The BBC Africa Eye in its investigative report says the claim by the NNPC that the explosion was caused by collision of a truck with a gas plant is false. First, it confirmed that there was no gas plant in the area and that, with the exception of one, all the 14 gas cylinders scattered around the place were virtually undamaged. It added that the cylinders were found about 80 metres away from the epicentre and within 10 metres of one another. Thus, had they been at the source of the explosion the damage might have made them almost unrecognissable. Besides, BBC Africa Eye reports the experts as saying that the ‘profile, intensity, and volume of vapourised products seen in the video rules out gas cylinders.’
Therefore, BBC Africa Eye, instead of the claim by NNPC, insists that the explosion could have been from ageing pipeline. Working on a video recorded shortly before the explosion
and the accounts of eyewitnesses, the BBC concludes that the rain of a few hours before the incident may have softened the ground atop the pipeline. This, it believed, would have exposed the pipelines to pressure from the weight of the “heavily loaded truck”, which was parked on an “eroded, unsurfaced road” already softened by rainwater. According to BBC, “This could have pressured the pipeline to breaking point, releasing a cloud of vapourised flammable petroleum product that ignited (the explosion).” So, using visual evidence taken from the site it was able to determine that the road’s surface had been eroded prior to the explosion. Now, it did not just rely on its findings at the site of the explosion, the BBC Africa Eye sought the opinions of relevant experts.
It says that the verdict of three engineers who specialized in LPG gas safety, petroleum pipeline safety and explosion analysis is that the “huge leak of vapourised liquid could not have come from gas cylinders.”
Dr. Ambisis Ambituuni, petroleum pipeline safety expert told the BBC that “(the pipeline has) been in existence for way over the lifespan of the pipeline.” He then wondered why the relevant authorities had found it “difficult” to maintain the pipelines. It is not certain if the NNPC is planning to maintain the pipelines in order to prevent a re-occurrence. But what is certain is that the corporation has not admitted responsibility for the explosion and the calamities that followed. This is because the BBC quoted the corporation of insisting that “NNPC pipelines comply with safety and regulatory guidelines.” What this implies is that it would not accept blame for the explosion. That stance was accepted by the populace, at least until the revelation by the BBC. With the development, there is a call for further probe into the incident, and similar explosions in the past.
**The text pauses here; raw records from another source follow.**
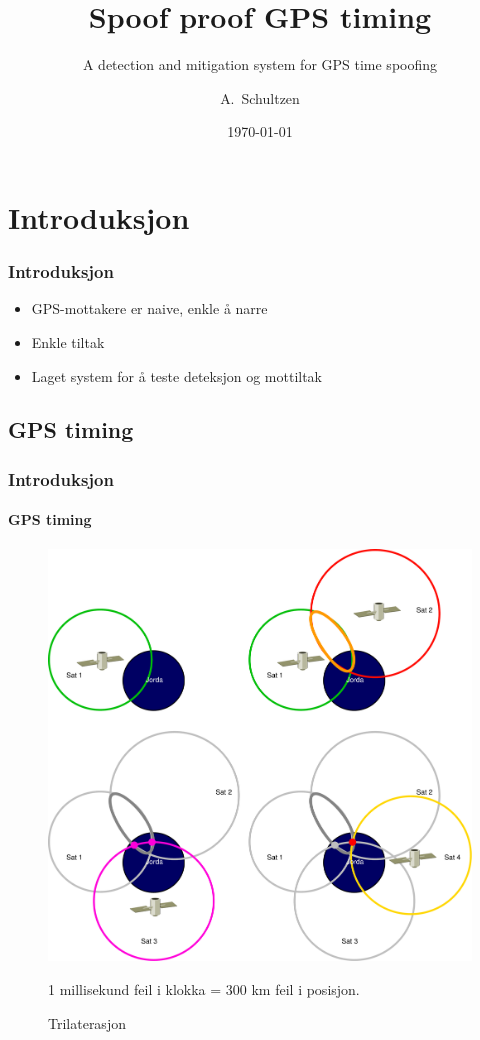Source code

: \documentclass[xcolor=table]{beamer}
\title[Spoof proof GPS timing] %
{Spoof proof GPS timing}
\subtitle{A detection and mitigation system for GPS time spoofing}
\author[A. Schultzen] %
{A.~Schultzen\inst{1}}
\institute[Universities Here and There] %
{
  \inst{1}%
  Institutt for informatikk\\
  Universitetet i Oslo
}
\date{\today}
\begin{document}
\frame{\titlepage}

\section{Introduksjon}
\begin{frame}
  \frametitle{Introduksjon}
  \begin{itemize}
    \setlength\itemsep{2em}
    \item GPS-mottakere er naive, enkle å narre
    \item Enkle tiltak
    \item Laget system for å teste deteksjon og mottiltak
\end{itemize}
\end{frame}

\subsection{GPS timing}
\begin{frame}
  \frametitle{Introduksjon}
\framesubtitle{GPS timing} 
  \begin{figure}
  \vspace{-30pt}
      \includegraphics[scale=0.15]{thesis/graphics/trilaterate.pdf}
      \caption{Trilaterasjon}
      1 millisekund feil i klokka = 300 km feil i posisjon.
    \end{figure}
\end{frame}
\end{document}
Another question that is being asked is are the victims of the explosion not qualified for compensation by the authorities?
Nnaemeka Amaechina, a Legal Practitioner, told TELL, “if it is established that the inferno was due to negligence of NNPC in carrying out their operations, definitely they are liable to compensate all those that suffer losses [as a result of the explosion].” Though it has not accepted responsibility for the explosion, the corporation claimed to have “worked closely with the Lagos State Government in providing a N2bn relief fund for the victims of the explosion”. But residents of the area said the support from Lagos State government was for families of the deceased. So, Francis Duru, secretary of Soba Community Development Association, CDA said members of the community were still waiting for the NNPC to compensate them. According to him, they had made several calls to officials of NNPC but the only thing they got were promises. Duru told TELL that after the initial repairs of the pipelines staff of NNPC were yet to fulfil the promise to return for a comprehensive repair work on their facilities in the area. He said the officials have also failed to visit to meet with residents. When our reporter was at the site on Tuesday the carcasses of some of the trucks were still there, while some property owners have started repairs on their buildings. But Duru said that those whose properties were damaged were yet to get support from any government agency. Amaechina has some advice for them. He said they should start a legal process on the issue now, lest the time permitted by law expires.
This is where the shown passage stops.